平均一日1000キロの移動で6日目には、ニューヨークの隣であるニュージャージー州に到着した。
最終目的地はニューヨーク市のブロンクスというマンハッタンの北隣にある下町であったが、そこから車で1時間半ほどにあるニュージャージーの海辺の別荘地に一泊だけ滞在し、そこで年越してから最終目的地に向かうことにした。カリフォルニアから続いた貧乏旅行であったが、年越しくらいは少し楽しみがあっても、という趣向であった。

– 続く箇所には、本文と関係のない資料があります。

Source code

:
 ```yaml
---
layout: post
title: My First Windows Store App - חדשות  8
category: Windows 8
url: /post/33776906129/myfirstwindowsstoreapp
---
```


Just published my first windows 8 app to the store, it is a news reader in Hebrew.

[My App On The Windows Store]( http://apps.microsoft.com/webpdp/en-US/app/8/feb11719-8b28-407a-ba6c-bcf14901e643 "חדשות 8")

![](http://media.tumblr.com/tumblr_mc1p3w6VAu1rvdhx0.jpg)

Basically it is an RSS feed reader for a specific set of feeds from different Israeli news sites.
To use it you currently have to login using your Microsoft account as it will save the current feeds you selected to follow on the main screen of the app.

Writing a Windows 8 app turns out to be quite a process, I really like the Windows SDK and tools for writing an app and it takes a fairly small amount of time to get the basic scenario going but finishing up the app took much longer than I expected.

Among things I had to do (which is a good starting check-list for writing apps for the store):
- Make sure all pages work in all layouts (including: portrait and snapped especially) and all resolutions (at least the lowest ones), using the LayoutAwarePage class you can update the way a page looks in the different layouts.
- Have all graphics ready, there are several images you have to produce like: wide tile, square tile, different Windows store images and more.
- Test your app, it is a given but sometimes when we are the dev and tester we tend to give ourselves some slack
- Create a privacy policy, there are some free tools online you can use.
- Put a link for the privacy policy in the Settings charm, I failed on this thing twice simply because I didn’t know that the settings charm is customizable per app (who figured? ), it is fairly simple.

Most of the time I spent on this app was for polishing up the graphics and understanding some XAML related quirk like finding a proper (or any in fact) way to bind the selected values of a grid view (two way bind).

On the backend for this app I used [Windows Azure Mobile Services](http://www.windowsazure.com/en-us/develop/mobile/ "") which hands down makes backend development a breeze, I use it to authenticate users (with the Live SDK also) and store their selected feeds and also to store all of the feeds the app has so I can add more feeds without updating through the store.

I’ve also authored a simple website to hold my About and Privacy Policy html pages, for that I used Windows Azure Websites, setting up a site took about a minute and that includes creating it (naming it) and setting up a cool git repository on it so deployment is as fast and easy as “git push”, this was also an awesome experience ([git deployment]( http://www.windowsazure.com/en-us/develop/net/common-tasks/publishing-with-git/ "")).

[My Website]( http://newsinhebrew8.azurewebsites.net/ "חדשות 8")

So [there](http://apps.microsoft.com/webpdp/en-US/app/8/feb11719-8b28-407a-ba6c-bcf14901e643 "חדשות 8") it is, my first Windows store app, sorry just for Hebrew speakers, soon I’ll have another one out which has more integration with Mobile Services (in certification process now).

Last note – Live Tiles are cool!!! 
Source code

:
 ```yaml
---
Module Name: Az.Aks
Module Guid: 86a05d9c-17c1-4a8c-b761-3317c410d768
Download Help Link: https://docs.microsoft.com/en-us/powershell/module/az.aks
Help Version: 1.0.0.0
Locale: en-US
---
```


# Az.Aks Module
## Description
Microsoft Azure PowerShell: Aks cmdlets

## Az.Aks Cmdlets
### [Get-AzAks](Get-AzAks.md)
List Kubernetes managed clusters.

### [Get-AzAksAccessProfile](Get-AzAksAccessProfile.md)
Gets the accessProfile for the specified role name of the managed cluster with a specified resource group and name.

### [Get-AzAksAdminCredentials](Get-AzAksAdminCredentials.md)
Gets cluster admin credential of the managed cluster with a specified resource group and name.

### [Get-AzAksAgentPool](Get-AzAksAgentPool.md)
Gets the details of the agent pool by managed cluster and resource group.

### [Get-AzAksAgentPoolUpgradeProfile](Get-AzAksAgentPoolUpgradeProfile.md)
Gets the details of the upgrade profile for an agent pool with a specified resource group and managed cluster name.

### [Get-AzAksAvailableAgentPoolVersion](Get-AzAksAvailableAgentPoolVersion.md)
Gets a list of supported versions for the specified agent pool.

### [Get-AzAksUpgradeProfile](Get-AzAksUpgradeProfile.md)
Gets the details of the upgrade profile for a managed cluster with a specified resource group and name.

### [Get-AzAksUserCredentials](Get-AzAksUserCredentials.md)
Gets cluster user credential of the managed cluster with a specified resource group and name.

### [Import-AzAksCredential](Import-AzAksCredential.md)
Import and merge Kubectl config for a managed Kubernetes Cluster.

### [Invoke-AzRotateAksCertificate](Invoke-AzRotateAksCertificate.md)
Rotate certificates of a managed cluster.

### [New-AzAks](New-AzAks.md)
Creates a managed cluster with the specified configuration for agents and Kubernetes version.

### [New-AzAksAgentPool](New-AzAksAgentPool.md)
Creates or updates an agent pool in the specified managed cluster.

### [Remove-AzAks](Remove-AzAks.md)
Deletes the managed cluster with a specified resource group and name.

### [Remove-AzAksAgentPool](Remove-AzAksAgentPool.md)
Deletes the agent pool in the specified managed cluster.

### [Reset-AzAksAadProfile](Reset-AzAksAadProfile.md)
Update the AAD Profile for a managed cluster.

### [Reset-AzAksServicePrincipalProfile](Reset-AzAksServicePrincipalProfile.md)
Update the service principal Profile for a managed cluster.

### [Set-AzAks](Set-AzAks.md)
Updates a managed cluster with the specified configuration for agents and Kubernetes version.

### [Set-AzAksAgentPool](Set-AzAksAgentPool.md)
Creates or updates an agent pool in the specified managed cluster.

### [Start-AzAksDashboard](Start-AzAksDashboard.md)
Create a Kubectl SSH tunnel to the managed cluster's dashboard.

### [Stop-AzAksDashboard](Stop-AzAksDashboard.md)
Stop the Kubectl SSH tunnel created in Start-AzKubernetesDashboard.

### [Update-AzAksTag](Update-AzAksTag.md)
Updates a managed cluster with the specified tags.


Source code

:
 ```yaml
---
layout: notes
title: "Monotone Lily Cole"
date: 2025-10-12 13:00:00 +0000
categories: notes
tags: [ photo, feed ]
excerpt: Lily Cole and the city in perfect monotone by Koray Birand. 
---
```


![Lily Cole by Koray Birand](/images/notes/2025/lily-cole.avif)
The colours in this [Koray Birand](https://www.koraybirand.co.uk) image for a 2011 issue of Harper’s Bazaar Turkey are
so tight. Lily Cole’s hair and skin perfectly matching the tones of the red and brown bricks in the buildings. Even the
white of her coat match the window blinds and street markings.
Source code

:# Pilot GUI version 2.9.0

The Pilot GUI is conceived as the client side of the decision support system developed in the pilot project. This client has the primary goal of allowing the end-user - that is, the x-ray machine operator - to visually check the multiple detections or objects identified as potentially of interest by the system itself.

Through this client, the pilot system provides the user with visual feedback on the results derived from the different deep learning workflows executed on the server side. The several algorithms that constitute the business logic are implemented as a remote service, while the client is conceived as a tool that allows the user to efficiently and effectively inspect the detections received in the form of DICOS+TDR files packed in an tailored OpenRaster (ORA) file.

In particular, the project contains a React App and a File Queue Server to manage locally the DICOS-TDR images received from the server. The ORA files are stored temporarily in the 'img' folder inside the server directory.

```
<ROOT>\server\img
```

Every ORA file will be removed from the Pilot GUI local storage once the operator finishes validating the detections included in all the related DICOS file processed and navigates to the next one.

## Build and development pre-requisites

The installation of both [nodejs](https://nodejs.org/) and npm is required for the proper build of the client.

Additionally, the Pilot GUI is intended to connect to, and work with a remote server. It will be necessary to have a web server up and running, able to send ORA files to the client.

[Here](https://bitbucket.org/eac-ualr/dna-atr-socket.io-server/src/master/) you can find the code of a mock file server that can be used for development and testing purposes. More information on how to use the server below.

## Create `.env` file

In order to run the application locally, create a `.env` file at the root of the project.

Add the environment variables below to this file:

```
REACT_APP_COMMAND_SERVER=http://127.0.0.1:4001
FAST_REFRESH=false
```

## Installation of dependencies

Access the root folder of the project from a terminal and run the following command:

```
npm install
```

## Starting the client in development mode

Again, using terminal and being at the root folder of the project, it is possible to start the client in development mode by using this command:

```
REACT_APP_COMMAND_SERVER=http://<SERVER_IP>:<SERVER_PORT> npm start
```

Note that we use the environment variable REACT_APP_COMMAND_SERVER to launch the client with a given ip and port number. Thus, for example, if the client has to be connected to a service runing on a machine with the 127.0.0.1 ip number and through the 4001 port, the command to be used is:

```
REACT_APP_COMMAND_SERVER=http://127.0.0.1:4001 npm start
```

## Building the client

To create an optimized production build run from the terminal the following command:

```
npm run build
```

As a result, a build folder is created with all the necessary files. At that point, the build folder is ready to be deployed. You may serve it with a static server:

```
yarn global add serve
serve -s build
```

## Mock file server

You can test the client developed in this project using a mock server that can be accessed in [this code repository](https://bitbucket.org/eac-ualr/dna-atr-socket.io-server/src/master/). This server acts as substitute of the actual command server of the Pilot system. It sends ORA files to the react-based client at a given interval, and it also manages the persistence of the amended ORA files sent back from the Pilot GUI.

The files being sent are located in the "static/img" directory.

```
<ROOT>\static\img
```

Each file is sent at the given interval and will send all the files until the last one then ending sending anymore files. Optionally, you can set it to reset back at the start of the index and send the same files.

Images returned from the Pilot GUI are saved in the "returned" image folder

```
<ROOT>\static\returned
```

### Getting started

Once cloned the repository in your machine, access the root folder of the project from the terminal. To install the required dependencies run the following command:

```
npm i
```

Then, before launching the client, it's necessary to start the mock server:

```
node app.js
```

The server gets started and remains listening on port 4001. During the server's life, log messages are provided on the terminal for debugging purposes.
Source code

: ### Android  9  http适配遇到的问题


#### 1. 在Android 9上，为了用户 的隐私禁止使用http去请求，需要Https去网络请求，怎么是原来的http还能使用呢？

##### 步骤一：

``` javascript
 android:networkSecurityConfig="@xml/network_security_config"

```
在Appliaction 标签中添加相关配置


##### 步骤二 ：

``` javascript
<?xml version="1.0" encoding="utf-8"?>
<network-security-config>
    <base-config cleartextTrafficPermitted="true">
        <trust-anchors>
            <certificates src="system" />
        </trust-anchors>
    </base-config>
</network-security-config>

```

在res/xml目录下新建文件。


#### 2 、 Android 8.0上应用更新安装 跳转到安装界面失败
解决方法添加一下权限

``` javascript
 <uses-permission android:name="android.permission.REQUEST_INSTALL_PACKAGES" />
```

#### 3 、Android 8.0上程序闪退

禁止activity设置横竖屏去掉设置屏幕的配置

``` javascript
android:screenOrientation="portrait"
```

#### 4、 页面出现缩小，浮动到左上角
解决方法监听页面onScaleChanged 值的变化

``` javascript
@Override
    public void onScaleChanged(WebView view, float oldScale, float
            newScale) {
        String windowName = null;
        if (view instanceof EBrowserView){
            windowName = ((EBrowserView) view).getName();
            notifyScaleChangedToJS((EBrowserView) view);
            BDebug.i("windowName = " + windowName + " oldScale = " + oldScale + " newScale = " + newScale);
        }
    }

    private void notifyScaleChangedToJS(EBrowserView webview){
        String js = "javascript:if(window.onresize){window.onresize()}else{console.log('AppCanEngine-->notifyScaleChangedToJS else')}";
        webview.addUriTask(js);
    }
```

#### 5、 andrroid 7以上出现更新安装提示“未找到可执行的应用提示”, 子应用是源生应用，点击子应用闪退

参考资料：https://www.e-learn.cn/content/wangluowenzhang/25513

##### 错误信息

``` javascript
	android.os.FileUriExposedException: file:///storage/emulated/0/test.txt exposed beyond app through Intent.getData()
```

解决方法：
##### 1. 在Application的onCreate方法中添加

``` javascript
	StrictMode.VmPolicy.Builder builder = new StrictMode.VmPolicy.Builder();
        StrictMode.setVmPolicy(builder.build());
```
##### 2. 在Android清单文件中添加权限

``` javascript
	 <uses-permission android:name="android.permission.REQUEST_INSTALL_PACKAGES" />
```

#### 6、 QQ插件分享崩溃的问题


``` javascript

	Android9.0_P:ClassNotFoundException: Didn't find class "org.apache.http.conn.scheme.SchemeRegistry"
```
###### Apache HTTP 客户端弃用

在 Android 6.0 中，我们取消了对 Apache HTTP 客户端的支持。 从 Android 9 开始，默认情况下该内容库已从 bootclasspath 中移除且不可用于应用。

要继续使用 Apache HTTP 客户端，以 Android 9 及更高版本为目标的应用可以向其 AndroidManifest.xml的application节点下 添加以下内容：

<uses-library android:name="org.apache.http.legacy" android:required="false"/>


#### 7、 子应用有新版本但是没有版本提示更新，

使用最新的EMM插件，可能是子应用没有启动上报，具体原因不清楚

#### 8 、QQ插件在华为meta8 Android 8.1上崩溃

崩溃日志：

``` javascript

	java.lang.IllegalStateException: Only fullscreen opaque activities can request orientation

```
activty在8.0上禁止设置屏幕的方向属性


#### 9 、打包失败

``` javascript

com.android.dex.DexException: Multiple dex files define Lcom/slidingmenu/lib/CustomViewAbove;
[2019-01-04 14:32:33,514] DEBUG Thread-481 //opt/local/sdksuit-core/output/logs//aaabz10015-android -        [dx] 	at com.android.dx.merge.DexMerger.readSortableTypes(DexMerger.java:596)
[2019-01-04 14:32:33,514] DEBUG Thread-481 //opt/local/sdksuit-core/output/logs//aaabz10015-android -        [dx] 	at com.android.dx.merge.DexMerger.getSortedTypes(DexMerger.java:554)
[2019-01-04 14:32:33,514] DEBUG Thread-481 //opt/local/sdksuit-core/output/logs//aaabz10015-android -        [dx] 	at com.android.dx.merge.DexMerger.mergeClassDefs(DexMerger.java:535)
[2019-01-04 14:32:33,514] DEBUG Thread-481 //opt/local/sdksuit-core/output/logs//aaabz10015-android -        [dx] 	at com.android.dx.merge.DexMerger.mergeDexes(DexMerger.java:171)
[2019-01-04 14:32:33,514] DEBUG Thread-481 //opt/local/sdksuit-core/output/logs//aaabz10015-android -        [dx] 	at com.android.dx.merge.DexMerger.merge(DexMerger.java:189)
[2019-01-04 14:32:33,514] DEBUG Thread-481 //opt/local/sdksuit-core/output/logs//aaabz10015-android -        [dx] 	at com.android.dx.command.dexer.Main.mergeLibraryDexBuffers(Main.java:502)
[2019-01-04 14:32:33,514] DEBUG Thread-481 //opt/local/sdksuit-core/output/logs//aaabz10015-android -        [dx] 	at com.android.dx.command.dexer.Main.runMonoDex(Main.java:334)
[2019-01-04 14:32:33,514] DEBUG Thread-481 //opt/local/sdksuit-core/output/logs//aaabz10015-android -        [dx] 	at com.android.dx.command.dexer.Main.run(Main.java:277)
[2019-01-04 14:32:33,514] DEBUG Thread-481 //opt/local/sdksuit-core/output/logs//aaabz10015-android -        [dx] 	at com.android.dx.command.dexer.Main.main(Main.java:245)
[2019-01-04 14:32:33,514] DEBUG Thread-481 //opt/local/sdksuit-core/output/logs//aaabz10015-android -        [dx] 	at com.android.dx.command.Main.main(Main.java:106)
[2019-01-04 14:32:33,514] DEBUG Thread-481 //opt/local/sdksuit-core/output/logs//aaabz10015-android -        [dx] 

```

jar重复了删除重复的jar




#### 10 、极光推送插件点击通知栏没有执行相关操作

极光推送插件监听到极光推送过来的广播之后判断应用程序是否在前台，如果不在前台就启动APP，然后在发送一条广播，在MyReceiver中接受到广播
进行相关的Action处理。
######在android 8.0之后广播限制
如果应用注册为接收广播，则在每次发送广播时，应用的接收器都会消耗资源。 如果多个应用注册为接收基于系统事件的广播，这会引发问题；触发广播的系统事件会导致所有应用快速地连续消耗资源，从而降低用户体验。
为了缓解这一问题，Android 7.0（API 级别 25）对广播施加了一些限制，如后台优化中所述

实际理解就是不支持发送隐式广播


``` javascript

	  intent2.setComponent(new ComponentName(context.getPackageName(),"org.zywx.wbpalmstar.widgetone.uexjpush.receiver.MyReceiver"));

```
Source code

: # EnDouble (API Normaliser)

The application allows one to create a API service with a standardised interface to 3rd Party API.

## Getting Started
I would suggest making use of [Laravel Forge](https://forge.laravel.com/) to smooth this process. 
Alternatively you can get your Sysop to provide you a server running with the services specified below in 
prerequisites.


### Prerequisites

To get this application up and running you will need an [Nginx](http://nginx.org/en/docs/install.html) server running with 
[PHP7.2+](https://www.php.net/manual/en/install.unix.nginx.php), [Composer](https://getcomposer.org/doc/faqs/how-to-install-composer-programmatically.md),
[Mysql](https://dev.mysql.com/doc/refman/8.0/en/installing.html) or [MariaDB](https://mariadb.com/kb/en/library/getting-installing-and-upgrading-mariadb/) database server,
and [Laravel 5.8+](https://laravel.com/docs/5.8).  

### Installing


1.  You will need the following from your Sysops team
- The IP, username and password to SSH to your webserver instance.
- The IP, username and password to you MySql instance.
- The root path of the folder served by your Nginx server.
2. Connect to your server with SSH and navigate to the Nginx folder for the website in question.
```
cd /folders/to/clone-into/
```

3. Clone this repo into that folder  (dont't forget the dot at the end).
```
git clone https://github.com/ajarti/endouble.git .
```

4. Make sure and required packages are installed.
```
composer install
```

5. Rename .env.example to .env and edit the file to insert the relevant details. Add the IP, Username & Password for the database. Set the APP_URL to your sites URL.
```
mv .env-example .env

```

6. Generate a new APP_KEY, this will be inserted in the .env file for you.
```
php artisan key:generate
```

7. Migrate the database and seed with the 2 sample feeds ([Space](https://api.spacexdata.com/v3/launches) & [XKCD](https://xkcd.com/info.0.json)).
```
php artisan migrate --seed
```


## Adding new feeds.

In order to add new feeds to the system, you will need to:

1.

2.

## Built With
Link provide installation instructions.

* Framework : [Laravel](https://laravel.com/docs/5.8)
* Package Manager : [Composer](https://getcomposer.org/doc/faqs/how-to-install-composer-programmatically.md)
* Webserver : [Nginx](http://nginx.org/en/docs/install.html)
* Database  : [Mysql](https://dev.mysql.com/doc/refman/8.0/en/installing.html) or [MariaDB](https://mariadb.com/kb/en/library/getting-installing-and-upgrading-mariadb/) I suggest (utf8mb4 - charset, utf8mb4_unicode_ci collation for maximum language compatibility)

ここは砂浜が何キロにもわたって続く静かな別荘地。夏は人が多そうであるが、冬季はほとんど人影もないようである。
適当な宿にチェックイン。カリフォルニア以来、各地で連続6泊したモーテル6はもうない。値段も一泊65ドル。客は我々ともう一組くらいであった。
宿は砂浜から徒歩2-3分の立地。チェックインの後、さっそく砂浜に出る。いままで見たこともないとても広大な砂浜。長さは数キロ、陸地から海までも200メートルくらいはありそうだった。晴れていたが気温は0度くらいだろうか。目の前には初めて見る大西洋があったが、波も少し高く、風も強い。
ニューヨークで住むところは決まっていたが、仕事など、それ以外のとは何も決まっていなかった。閑散として寒い別荘地に、この漠然とした不安もあいまって、寂しい年越しであった。一生のうちで最も寂しい年越しでだったと思う。なんだか奥さんに申し訳ない気持ちであった。